Link to the Dataset(s)

N/A

BibTex

@InProceedings{AmbJak_General_MICCAI2025,
        author = { Ambsdorf, Jakob and Munk, Asbjørn and Llambias, Sebastian and N. Christensen, Anders and Mikolaj, Kamil and Balestriero, Randall and Tolsgaard, Martin G. and Feragen, Aasa and Nielsen, Mads},
        title = { { General Methods Make Great Domain-specific Foundation Models: A Case-study on Fetal Ultrasound } },
        booktitle = {proceedings of Medical Image Computing and Computer Assisted Intervention -- MICCAI 2025},
        year = {2025},
        publisher = {Springer Nature Switzerland},
        volume = {LNCS 15966},
        month = {September},

}


Reviews

Review #1

  • Please describe the contribution of the paper

    The paper presents a foundation model, UltraDINO, pretrained with DINOv2 on a large-scale dataset of 2 million fetal ultrasound images. Through experiments on two segmentation tasks and one classification task, the authors aim to demonstrate three key findings:

    1. Pretraining on domain-specific data is beneficial, validating the value of large-scale custom medical datasets.
    2. Well-established methods (like DINOv2) can perform effectively without extensive hyperparameter tuning when applied to medical imaging tasks.
    3. Novel or domain-specific pretraining strategies may not be necessary to achieve strong performance: off-the-shelf models can already yield competitive results with minimal adaptation.
  • Please list the major strengths of the paper: you should highlight a novel formulation, an original way to use data, demonstration of clinical feasibility, a novel application, a particularly strong evaluation, or anything else that is a strong aspect of this work. Please provide details, for instance, if a method is novel, explain what aspect is novel and why this is interesting.

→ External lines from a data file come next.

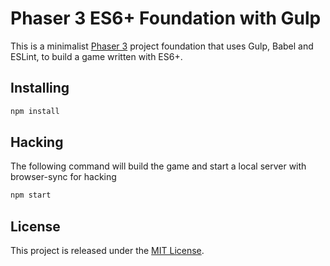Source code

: # Phaser 3 ES6+ Foundation with Gulp

This is a minimalist [Phaser 3](https://phaser.io/) project foundation that uses Gulp, Babel and ESLint, to build a game written with ES6+.

## Installing

```bash
npm install
```

## Hacking

The following command will build the game and start a local server with browser-sync for hacking

```bash
npm start
```

## License

This project is released under the [MIT License](LICENSE).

    The paper pretrained a foundation model for fetal ultrasound images.

  • Please list the major weaknesses of the paper. Please provide details: for instance, if you state that a formulation, way of using data, demonstration of clinical feasibility, or application is not novel, then you must provide specific references to prior work.

    The primary limitation of the paper lies in its lack of novelty, both in methodology and in the research questions posed. The core investigation—evaluating the effectiveness of DINOv2 pretraining on domain-specific fetal ultrasound data—does not offer new insights, particularly given that prior work (e.g., RAD-DINO [1] and Ray-DINO [2]) has already demonstrated the utility of DINO-based self-supervised learning in medical imaging domains. As such, the paper mainly confirms previously established findings in a different dataset, without introducing new techniques, insights, or challenges unique to fetal ultrasound. Even as an application paper, it does not push the boundary of the field.

    Additionally, the experimental design related to the third research question (whether tuning novel pretraining methods is necessary) is unclear and weakly justified. Specifically, Figure 3 and the subsection “Tuning DINOv2 for fetal ultrasound” are difficult to interpret. It is not clearly explained what experimental conditions were varied, what conclusions are intended from the results, or how these results support the claim that tuning is unnecessary. As presented, the analysis lacks rigor and fails to convincingly support the authors’ conclusions.

    Lastly, a significant methodological concern is the lack of experimental repetitions and statistical reporting. All results appear to be reported from a single run, without any indication of variance or confidence (e.g., standard deviation or confidence intervals), and no p-values are computed to support claims of performance differences. This weakens the reliability and reproducibility of the conclusions and makes it difficult to assess whether observed improvements are statistically significant or simply due to chance.

    [1] P´erez-Garc´ıa, Fernando, Harshita Sharma, Sam Bond-Taylor, Kenza Bouzid, Valentina Salvatelli, Maximilian Ilse, Shruthi Bannur et al. “Exploring Scalable Medical Image Encoders Beyond Text Supervision.” Nature Machine Intelligence (2025): 1-12. [2] Moutakanni, Th´eo, Piotr Bojanowski, Guillaume Chassagnon, C´eline Hudelot, Armand Joulin, Yann LeCun, Matthew Muckley, Maxime Oquab, Marie-Pierre Revel, and Maria Vakalopoulou. 2024. “Advancing human-centric AI for robust X-ray analysis through holistic self-supervised learning.” arXiv preprint arXiv:2405.01469.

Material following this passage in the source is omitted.